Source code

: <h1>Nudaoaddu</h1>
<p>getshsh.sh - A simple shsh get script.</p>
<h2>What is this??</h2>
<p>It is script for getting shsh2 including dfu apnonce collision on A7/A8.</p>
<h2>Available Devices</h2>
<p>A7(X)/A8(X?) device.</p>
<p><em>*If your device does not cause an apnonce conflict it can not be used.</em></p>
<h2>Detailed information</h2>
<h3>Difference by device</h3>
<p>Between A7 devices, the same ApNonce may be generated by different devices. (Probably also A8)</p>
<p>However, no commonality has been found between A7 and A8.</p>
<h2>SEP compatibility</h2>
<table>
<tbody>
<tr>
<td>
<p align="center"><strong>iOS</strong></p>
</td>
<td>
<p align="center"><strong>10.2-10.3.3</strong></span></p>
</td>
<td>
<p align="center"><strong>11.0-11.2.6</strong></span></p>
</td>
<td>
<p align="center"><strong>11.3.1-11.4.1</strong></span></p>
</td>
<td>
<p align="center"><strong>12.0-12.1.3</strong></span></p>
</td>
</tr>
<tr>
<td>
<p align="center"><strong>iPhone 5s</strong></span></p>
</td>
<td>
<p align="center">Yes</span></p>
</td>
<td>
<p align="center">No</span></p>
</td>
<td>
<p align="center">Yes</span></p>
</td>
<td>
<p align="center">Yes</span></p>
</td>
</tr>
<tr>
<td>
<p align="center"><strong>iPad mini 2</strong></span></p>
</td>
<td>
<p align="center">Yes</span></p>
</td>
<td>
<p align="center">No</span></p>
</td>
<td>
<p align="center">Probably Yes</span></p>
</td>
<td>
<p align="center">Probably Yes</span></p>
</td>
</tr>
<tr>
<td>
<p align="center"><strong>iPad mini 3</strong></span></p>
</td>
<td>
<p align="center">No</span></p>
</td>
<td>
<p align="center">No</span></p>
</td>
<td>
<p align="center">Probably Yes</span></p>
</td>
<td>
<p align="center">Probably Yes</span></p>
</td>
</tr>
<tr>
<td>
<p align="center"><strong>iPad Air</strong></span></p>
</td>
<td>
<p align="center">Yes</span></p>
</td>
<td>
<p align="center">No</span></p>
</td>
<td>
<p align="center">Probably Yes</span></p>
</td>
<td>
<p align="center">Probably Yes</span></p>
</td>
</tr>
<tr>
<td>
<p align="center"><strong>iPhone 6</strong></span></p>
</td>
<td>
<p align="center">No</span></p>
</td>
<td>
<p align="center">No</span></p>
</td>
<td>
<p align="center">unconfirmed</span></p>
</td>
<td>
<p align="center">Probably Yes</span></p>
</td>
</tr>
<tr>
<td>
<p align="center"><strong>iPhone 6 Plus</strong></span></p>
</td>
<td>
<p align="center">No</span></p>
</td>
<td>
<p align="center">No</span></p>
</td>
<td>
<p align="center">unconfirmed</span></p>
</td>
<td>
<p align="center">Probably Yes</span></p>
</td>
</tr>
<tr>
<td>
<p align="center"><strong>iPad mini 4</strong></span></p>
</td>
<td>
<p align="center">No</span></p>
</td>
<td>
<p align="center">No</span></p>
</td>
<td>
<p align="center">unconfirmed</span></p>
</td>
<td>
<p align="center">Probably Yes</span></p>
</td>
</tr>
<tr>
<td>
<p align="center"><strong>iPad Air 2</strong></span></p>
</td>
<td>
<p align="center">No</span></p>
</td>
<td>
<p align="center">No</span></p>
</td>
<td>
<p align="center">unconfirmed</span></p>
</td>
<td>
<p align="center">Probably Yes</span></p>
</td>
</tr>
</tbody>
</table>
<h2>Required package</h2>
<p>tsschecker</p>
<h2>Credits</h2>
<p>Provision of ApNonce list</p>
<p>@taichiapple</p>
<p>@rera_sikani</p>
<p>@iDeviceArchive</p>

...

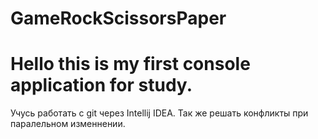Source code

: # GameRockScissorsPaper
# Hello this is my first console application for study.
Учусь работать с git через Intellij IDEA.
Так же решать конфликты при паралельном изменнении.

◆ Task goal
List every line above that holds the word "script".

◆ Result of this exercise
<p>getshsh.sh - A simple shsh get script.</p>
<p>It is script for getting shsh2 including dfu apnonce collision on A7/A8.</p>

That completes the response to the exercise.